## THE INPUT
▶

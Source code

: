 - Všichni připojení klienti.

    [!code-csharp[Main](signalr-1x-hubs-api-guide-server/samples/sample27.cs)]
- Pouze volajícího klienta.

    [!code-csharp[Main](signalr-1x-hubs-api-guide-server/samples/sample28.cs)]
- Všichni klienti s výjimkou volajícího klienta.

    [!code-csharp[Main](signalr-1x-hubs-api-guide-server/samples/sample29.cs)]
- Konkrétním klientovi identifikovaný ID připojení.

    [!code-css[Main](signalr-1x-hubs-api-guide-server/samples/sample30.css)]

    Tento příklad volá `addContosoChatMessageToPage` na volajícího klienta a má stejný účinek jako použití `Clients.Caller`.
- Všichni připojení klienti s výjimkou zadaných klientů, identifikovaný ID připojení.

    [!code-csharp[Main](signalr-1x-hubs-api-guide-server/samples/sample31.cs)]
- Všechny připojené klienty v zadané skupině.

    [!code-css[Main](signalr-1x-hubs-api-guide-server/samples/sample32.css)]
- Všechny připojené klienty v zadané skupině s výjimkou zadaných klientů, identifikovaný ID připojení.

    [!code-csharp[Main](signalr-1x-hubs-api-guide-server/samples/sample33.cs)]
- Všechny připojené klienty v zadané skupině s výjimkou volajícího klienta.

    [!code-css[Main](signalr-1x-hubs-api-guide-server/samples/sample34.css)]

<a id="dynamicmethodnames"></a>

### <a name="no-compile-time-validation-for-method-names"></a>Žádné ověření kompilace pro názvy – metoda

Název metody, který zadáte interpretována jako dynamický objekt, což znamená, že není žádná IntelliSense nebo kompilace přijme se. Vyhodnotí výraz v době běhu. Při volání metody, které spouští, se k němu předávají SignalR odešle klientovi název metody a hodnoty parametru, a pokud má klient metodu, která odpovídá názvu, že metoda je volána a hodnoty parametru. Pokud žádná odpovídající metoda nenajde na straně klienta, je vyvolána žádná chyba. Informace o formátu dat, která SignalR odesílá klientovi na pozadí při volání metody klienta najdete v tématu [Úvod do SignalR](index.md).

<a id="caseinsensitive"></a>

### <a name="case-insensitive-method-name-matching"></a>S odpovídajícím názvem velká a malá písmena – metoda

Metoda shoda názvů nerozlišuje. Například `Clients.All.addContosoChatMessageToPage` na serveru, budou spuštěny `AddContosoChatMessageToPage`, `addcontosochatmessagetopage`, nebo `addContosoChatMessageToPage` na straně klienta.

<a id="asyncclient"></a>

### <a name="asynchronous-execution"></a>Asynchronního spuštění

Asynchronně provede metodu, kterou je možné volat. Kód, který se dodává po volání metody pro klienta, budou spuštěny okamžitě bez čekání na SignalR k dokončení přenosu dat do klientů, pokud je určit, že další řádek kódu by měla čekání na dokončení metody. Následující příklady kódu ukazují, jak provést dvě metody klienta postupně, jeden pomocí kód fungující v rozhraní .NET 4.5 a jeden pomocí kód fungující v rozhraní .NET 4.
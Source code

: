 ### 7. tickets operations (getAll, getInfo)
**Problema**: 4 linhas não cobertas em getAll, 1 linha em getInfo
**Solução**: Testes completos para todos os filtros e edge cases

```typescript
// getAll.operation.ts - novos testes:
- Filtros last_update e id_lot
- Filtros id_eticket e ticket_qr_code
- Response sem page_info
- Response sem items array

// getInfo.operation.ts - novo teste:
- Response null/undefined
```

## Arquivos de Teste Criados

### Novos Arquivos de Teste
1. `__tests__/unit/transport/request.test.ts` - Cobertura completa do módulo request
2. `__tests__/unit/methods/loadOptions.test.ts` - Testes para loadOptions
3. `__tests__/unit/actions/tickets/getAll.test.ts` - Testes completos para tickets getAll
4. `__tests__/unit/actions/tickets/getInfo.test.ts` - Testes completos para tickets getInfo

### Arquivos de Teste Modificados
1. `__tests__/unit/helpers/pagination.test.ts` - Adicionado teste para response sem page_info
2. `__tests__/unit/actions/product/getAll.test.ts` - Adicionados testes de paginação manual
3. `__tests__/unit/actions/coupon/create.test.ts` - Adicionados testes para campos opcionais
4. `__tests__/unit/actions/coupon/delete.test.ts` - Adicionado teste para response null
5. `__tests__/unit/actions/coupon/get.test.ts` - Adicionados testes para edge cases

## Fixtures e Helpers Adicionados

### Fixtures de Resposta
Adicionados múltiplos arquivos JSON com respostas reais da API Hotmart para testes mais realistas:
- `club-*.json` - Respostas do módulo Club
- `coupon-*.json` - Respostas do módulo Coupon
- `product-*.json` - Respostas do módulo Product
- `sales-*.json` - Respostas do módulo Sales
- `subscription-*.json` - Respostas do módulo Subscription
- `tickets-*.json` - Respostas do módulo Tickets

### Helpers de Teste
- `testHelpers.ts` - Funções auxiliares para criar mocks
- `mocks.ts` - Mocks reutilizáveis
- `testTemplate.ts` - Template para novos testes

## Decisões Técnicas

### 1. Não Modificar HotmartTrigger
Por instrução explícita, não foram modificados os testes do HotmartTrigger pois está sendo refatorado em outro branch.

◀
▶

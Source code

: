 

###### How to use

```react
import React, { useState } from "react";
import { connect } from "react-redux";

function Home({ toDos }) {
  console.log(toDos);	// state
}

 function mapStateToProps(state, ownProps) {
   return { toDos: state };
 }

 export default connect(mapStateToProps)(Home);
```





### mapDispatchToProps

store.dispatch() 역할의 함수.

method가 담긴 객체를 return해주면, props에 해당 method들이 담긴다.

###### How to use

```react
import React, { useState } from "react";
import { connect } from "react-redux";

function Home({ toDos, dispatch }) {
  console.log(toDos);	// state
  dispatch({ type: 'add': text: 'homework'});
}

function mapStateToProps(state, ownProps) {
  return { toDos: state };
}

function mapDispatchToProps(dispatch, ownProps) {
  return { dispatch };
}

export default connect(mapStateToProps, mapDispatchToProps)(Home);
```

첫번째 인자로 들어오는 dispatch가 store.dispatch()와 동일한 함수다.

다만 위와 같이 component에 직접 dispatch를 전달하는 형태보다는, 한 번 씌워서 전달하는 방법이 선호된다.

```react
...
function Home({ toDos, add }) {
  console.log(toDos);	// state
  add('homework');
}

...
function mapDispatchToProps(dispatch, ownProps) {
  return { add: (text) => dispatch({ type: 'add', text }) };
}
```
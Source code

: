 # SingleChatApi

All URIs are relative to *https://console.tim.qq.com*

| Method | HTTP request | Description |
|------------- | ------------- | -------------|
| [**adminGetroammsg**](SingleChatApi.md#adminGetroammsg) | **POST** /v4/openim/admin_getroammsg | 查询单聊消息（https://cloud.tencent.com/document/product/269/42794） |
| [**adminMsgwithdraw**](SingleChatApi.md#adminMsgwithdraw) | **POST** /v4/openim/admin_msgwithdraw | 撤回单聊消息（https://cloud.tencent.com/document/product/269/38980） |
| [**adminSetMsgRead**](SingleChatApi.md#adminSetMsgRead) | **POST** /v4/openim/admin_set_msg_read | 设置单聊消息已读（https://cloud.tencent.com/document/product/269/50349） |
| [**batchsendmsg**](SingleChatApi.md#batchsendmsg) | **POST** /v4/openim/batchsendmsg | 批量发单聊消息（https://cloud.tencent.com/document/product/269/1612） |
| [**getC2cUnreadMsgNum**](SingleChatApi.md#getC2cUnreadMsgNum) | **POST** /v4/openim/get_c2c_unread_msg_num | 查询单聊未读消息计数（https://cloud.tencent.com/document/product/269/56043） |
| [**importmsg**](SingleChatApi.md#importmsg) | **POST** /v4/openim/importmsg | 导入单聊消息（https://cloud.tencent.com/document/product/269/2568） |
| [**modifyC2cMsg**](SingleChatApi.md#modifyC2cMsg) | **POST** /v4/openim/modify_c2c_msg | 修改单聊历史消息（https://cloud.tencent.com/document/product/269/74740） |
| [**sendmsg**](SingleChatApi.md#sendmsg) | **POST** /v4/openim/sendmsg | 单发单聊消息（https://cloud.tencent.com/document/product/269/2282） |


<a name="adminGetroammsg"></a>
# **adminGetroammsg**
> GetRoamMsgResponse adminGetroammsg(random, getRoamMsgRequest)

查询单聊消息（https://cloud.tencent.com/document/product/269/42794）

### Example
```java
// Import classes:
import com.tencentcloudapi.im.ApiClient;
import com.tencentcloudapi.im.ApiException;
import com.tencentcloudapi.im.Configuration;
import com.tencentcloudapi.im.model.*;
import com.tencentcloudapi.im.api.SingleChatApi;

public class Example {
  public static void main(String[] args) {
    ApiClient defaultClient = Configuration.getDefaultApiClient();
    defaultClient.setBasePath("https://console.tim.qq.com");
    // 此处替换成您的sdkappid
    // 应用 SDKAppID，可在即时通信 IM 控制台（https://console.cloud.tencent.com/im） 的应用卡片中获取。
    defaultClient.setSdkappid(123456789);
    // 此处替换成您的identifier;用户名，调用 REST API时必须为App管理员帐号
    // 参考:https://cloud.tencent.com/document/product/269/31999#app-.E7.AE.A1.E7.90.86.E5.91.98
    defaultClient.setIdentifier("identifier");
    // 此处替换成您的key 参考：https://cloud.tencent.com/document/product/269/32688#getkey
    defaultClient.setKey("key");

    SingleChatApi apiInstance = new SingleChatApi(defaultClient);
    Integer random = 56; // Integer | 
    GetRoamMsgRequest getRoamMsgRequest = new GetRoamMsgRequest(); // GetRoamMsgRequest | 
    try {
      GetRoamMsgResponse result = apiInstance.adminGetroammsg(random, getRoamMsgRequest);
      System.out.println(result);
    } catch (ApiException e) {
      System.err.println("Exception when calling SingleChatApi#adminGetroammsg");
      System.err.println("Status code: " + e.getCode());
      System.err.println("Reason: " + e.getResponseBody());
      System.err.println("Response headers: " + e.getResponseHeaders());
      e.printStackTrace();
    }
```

◀

## WORK TO COMPLETE
Show every line in the listing above that carries the word "actions".

## ANSWER TO THE EXERCISE
3. `__tests__/unit/actions/tickets/getAll.test.ts` - Testes completos para tickets getAll
4. `__tests__/unit/actions/tickets/getInfo.test.ts` - Testes completos para tickets getInfo
2. `__tests__/unit/actions/product/getAll.test.ts` - Adicionados testes de paginação manual
3. `__tests__/unit/actions/coupon/create.test.ts` - Adicionados testes para campos opcionais
4. `__tests__/unit/actions/coupon/delete.test.ts` - Adicionado teste para response null
5. `__tests__/unit/actions/coupon/get.test.ts` - Adicionados testes para edge cases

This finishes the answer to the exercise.